#### Material provided ####

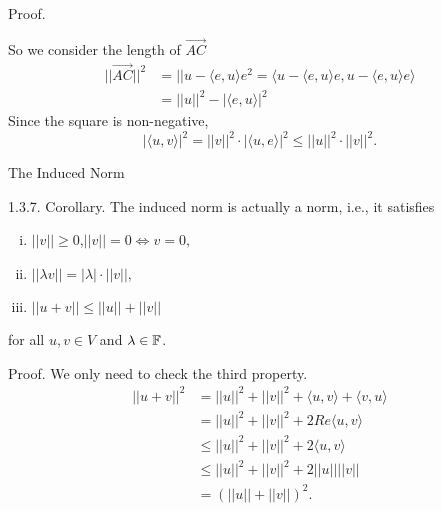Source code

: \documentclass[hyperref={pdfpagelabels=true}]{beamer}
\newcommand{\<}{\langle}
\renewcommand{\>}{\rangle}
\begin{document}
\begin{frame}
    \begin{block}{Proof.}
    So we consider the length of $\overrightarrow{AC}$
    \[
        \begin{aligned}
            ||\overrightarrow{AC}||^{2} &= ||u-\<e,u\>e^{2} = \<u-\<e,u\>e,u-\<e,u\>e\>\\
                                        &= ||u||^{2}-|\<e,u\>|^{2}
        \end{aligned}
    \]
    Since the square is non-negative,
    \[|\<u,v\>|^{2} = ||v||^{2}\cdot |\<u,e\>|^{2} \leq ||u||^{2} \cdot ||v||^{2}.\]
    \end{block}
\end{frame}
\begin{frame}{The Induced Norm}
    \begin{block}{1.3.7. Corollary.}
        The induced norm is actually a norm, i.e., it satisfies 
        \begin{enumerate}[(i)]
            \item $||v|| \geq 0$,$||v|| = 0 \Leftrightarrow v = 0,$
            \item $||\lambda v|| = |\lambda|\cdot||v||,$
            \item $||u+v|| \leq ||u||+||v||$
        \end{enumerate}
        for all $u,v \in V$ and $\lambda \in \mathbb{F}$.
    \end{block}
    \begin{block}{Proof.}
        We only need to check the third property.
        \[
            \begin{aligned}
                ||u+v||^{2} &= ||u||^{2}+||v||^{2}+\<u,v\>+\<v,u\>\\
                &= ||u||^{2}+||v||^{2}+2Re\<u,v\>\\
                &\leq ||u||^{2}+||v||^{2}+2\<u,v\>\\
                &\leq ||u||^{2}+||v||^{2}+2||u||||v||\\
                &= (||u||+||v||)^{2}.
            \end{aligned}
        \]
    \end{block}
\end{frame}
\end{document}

####

* **Work instruction**: Verbatim repeat, images removed: give each entry again exactly as it reads.

* **Result of this task**:
Source code

: \documentclass[hyperref={pdfpagelabels=true}]{beamer}
\newcommand{\<}{\langle}
\renewcommand{\>}{\rangle}
\begin{document}
\begin{frame}
    \begin{block}{Proof.}
    So we consider the length of $\overrightarrow{AC}$
    \[
        \begin{aligned}
            ||\overrightarrow{AC}||^{2} &= ||u-\<e,u\>e^{2} = \<u-\<e,u\>e,u-\<e,u\>e\>\\
                                        &= ||u||^{2}-|\<e,u\>|^{2}
        \end{aligned}
    \]
    Since the square is non-negative,
    \[|\<u,v\>|^{2} = ||v||^{2}\cdot |\<u,e\>|^{2} \leq ||u||^{2} \cdot ||v||^{2}.\]
    \end{block}
\end{frame}
\begin{frame}{The Induced Norm}
    \begin{block}{1.3.7. Corollary.}
        The induced norm is actually a norm, i.e., it satisfies 
        \begin{enumerate}[(i)]
            \item $||v|| \geq 0$,$||v|| = 0 \Leftrightarrow v = 0,$
            \item $||\lambda v|| = |\lambda|\cdot||v||,$
            \item $||u+v|| \leq ||u||+||v||$
        \end{enumerate}
        for all $u,v \in V$ and $\lambda \in \mathbb{F}$.
    \end{block}
    \begin{block}{Proof.}
        We only need to check the third property.
        \[
            \begin{aligned}
                ||u+v||^{2} &= ||u||^{2}+||v||^{2}+\<u,v\>+\<v,u\>\\
                &= ||u||^{2}+||v||^{2}+2Re\<u,v\>\\
                &\leq ||u||^{2}+||v||^{2}+2\<u,v\>\\
                &\leq ||u||^{2}+||v||^{2}+2||u||||v||\\
                &= (||u||+||v||)^{2}.
            \end{aligned}
        \]
    \end{block}
\end{frame}
\end{document}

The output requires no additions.